Yeah, in the original Watch Night and still today. One of the big threads to it, or the point to it, is to get Methodists to reflect on just how well they're living their life. I think the Snopes put it in a way that if you basically die tomorrow, yeah, where are you going to go? Essentially? And then, I guess is a pretty good thing to reflect on every four weeks because a lot of stuff can happen in four weeks.

Speaker 2

You know, I was doing good last month, this month not so.

Speaker 1

Much, right, But yeah, that eighteen sixty two Watch Night just changed everything so much that people don't even associate it with that original version, that Covenant Renewal Service any longer. They just associated with it the freedom from slavery, and of course the emancipation proclamation didn't just like immediately free slaves. It did on paper. Legally, as far as the US federal government was concerned, all enslaved people were free as

of January first, eighteen sixty three. But the United States, the Union was at war with the Confederacy, and the Confederacy wasn't exactly observing new federal laws, especially ones that freed the enslaved people in the South.

Speaker 2

Yeah, they weren't like, okay, well, comply it sounds good.

Speaker 1

No, it just did not go like that. But just the gravity of what had just happened. This executive order proclaimed by Lincoln, which apparently first came in September twenty second, eighteen sixty two, he basically said, hey, everybody, get ready for it, because on January first of next year, all

enslaved people are going to be free. He said that all persons held as slaves within any state or designated part of a state, the people whereof shall then be in rebellion against the United States, shall be then thenceforward and forever free. And there's probably no sweeter words for enslaved people to hear coming out of Abraham Lincoln's mouth at the time.

Speaker 2

Yeah, and then Lincoln kind of grinned and said, man, just wait that you see the statue they're going to build up me.

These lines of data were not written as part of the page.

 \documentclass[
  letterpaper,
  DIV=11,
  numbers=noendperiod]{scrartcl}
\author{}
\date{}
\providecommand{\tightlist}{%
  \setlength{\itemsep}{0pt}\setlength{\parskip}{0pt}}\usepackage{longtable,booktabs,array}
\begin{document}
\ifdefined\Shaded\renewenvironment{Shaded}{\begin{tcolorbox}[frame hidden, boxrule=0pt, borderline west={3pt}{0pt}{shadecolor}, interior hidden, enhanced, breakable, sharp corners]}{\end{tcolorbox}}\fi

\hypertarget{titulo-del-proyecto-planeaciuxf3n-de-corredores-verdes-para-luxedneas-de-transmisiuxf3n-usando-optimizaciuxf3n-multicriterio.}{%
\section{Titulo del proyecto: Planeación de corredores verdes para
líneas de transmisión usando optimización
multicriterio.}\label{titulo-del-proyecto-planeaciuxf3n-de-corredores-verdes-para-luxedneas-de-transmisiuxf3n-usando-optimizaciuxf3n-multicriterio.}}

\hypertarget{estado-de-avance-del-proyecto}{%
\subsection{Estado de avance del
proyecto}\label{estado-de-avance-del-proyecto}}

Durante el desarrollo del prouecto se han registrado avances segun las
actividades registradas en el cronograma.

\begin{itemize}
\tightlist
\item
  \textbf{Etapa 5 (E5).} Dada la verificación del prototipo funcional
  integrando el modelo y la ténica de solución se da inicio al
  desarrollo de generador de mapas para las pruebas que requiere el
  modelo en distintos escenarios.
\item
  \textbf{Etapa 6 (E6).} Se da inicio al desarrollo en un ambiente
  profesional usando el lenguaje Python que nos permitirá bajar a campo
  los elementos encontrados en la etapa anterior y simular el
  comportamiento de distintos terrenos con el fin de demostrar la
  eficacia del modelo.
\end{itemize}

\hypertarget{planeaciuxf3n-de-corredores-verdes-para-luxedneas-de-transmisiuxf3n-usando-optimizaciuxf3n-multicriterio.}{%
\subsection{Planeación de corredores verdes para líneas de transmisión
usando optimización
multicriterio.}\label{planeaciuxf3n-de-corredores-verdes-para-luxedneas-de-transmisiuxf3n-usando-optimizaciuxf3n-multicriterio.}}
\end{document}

Yeah, it's going to be bossed like, people are going to love me. This is going to be so great. Yeah, and for great reason. These days, the services can vary kind of depending on the congregation. Sometimes, like you said, they'll start a little earlier in the evening and maybe end at like ten o'clock, so you can still go out and you know, celebrate New Years

however you want. Sometimes that is New Year's for you, and you take it all the way to midnight. Depending on the church, they might really emphasize the Emancipation Proclamation aspect of it. Sometimes they might do that at all. It kind of just depends on where you're going, because it does. It is a night that very much has two distinct meanings.

Speaker 1

Yeah, for those congregants whose services end at ten, they're very well known to hop in a cab and put on their big oversized Nivia hat and to get me to Times Square stat.

Speaker 2

That's one tradition. I've never had any interest in doing me either.

Speaker 1

That sounds so terrible. I mean, of course, the legend associated with it, which apparently is quite true. It's like if you have to pe ts for you because you have to stay in the same spot that you arrived in and if you leave, you cannot come back in. So if you want to stay there until midnight, buddy, you better be able to hold your pee for like six hours.

Speaker 2

You know, people are being in things.

Speaker 1

Right Yeah. You know if you look over somebody zoned out and they have like a look of relief across their face, they're peeing themselves right then?

Speaker 2

Yeah, why is that God drinking yellow gatorade?

Speaker 1

Crony? Yeah, short stuff is app Happy New Year, everybody.